Un contadino indiano ancora vigoroso diventa padre per la seconda volta alla veneranda età di 96 anni con l’arrivo di un altro maschietto

Diventare padre è ad ogni età un momento di grande emozione che affida all’uomo grosse responsabilità e gli offre l’opportunità di fare un’esperienza unica nel suo genere. Ma cosa succede se a causa dell’età il padre potrebbe anche essere il bisnonno del neonato?

Una risposta a questa insolita domanda è fornita dalla storia di un contadino indiano, Ramajit Raghav, che è diventato padre per la seconda volta alla veneranda età di 96 anni, acquisendo in questo modo il titolo di padre più anziano del mondo. L’arzillo uomo dello  Haryana, vicino New Delhi, ha già fatto parlare di sé circa un anno e mezzo fa quando ha permesso alla moglie di dare alla luce il loro primo figlio, destando la curiosità di tutti gli increduli. E così, lo scorso mese di Ottobre, la coniuge di Ramajiit a soli 52 anni ha partorito all’ospedale governativo di Sonipat un bambino maschio, confermando al contadino il suo titolo da guinness.

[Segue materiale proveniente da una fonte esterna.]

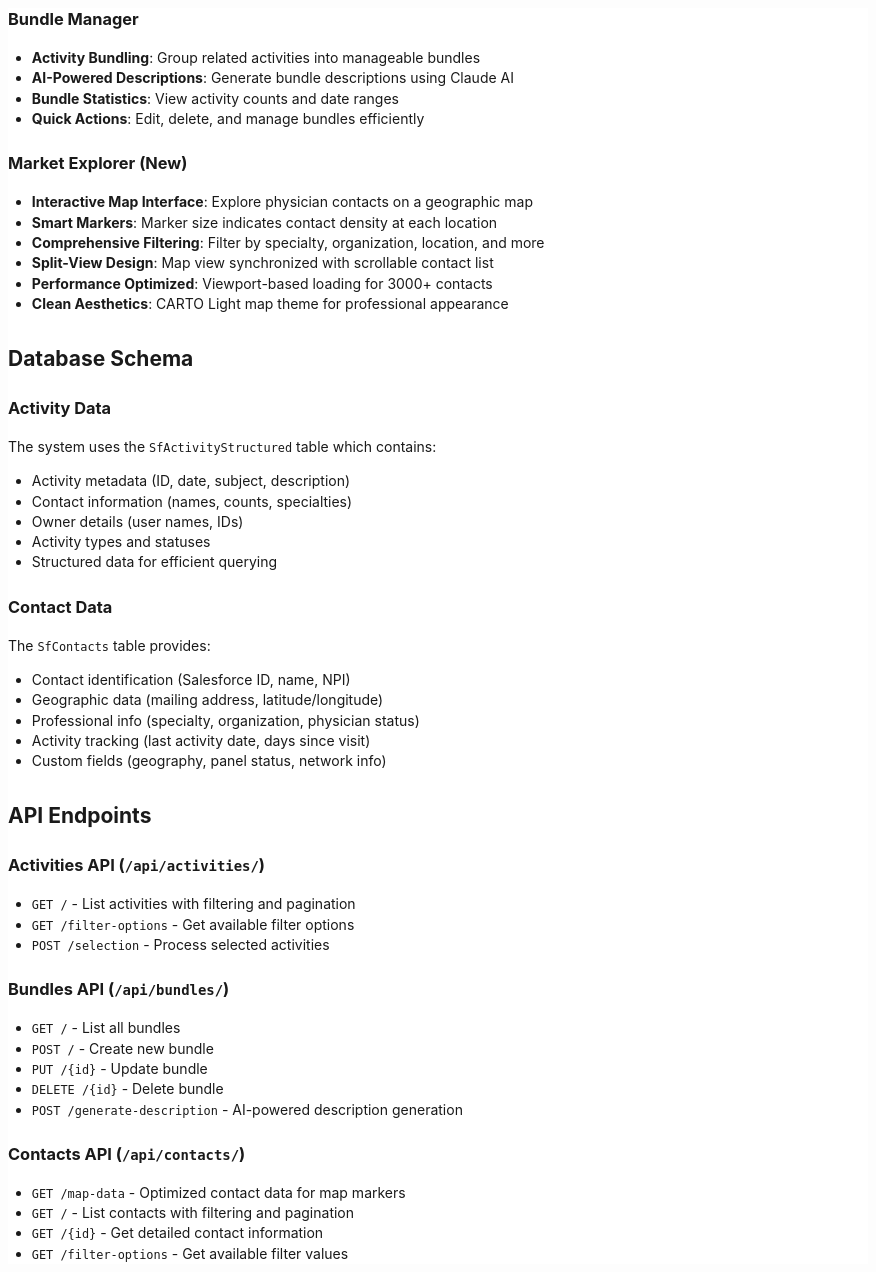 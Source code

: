 ### Bundle Manager
- **Activity Bundling**: Group related activities into manageable bundles
- **AI-Powered Descriptions**: Generate bundle descriptions using Claude AI
- **Bundle Statistics**: View activity counts and date ranges
- **Quick Actions**: Edit, delete, and manage bundles efficiently

### Market Explorer (New)
- **Interactive Map Interface**: Explore physician contacts on a geographic map
- **Smart Markers**: Marker size indicates contact density at each location
- **Comprehensive Filtering**: Filter by specialty, organization, location, and more
- **Split-View Design**: Map view synchronized with scrollable contact list
- **Performance Optimized**: Viewport-based loading for 3000+ contacts
- **Clean Aesthetics**: CARTO Light map theme for professional appearance

## Database Schema

### Activity Data
The system uses the `SfActivityStructured` table which contains:
- Activity metadata (ID, date, subject, description)
- Contact information (names, counts, specialties)
- Owner details (user names, IDs)
- Activity types and statuses
- Structured data for efficient querying

### Contact Data
The `SfContacts` table provides:
- Contact identification (Salesforce ID, name, NPI)
- Geographic data (mailing address, latitude/longitude)
- Professional info (specialty, organization, physician status)
- Activity tracking (last activity date, days since visit)
- Custom fields (geography, panel status, network info)

## API Endpoints

### Activities API (`/api/activities/`)
- `GET /` - List activities with filtering and pagination
- `GET /filter-options` - Get available filter options
- `POST /selection` - Process selected activities

### Bundles API (`/api/bundles/`)
- `GET /` - List all bundles
- `POST /` - Create new bundle
- `PUT /{id}` - Update bundle
- `DELETE /{id}` - Delete bundle
- `POST /generate-description` - AI-powered description generation

### Contacts API (`/api/contacts/`)
- `GET /map-data` - Optimized contact data for map markers
- `GET /` - List contacts with filtering and pagination
- `GET /{id}` - Get detailed contact information
- `GET /filter-options` - Get available filter values
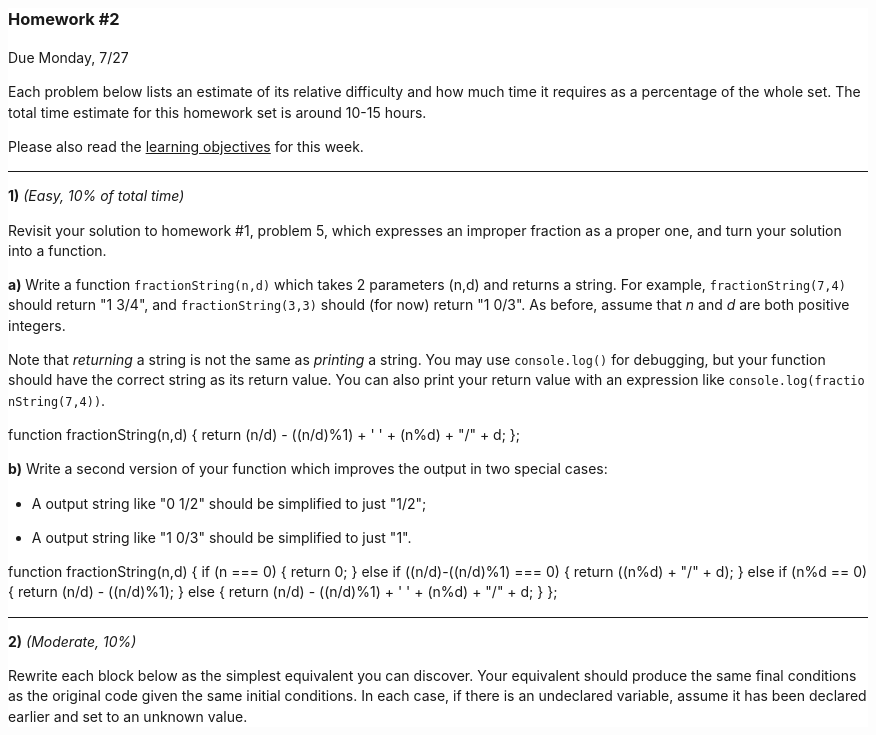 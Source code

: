 ### Homework #2

Due Monday, 7/27

Each problem below lists an estimate of its relative difficulty and how much time it requires as a percentage of the whole set.  The total time estimate for this homework set is around 10-15 hours.

Please also read the [learning objectives](objectives.md) for this week.

---

**1)** _(Easy, 10% of total time)_

Revisit your solution to homework #1, problem 5, which expresses an improper fraction as a proper one, and turn your solution into a function.

**a)** Write a function `fractionString(n,d)` which takes 2 parameters (n,d) and returns a string.  For example, 
`fractionString(7,4)` should return "1 3/4", and `fractionString(3,3)` should (for now) return "1 0/3".  As before, assume that _n_ and _d_ are both positive integers.

Note that _returning_ a string is not the same as _printing_ a string.  You may use `console.log()` for debugging, but your function should have the correct string as its return value.
You can also print your return value with an expression like `console.log(fractionString(7,4))`.

 function fractionString(n,d) {
 return (n/d) - ((n/d)%1) + ' ' + (n%d) + "/" + d;
 };

**b)** Write a second version of your function which improves the output in two special cases:

- A output string like "0 1/2" should be simplified to just "1/2";

- A output string like "1 0/3" should be simplified to just "1".

function fractionString(n,d) {
if (n === 0) {
 return 0;
 }
else if ((n/d)-((n/d)%1) === 0) {
 return ((n%d) + "/" + d);
 }
 else if (n%d == 0) {
 return (n/d) - ((n/d)%1);
 }
 else {
 return (n/d) - ((n/d)%1) + ' ' + (n%d) + "/" + d;
 }
 };
 

---

**2)** _(Moderate, 10%)_

Rewrite each block below as the simplest equivalent you can discover.  Your equivalent should produce the same final conditions as the original code given the same initial conditions.
In each case, if there is an undeclared variable, assume it has been declared earlier and set to an unknown value.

Come afferma lo stesso neo padre, il suo segreto sarebbe da ricercare nel proprio passato di atleta e nella propria sana abitudine di seguire una dieta ferrea ed equilibrata. Anche la salutare aria del luogo, quasi incontaminata e pura aiuta l’uomo a stare in forma e a vivere più a lungo. Sebbene l’età, il novantaseenne dimostra forza e vigore che gli permettono di continuare a lavorare come bracciante agricolo e di sostenere la propria famiglia con sacrifici. A ciò si aggiunga quel pizzico di orgoglio paterno che ad ogni età conferisce all’uomo la giusta carica per sostenere la propria prole.

E mentre qualcuno diventa nonno a 29 anni, qualcun’altro preferisce aspettare ed esita ad avere figli, spingendo la relazione di coppia verso la crisi. Si osservi come sin dall’antichità sono soprattutto i popoli orientali e meno sviluppati a scegliere di mettere al mondo dei figli senza badare al loro numero, a differenza dei paesi economicamente più ricchi e sviluppati condizionati dall’eccessiva razionalità che li contradditingue. Due facce della stessa medaglia che caratterizzano due modi diversi di vivere e di affrontare il naturale percorso della vita.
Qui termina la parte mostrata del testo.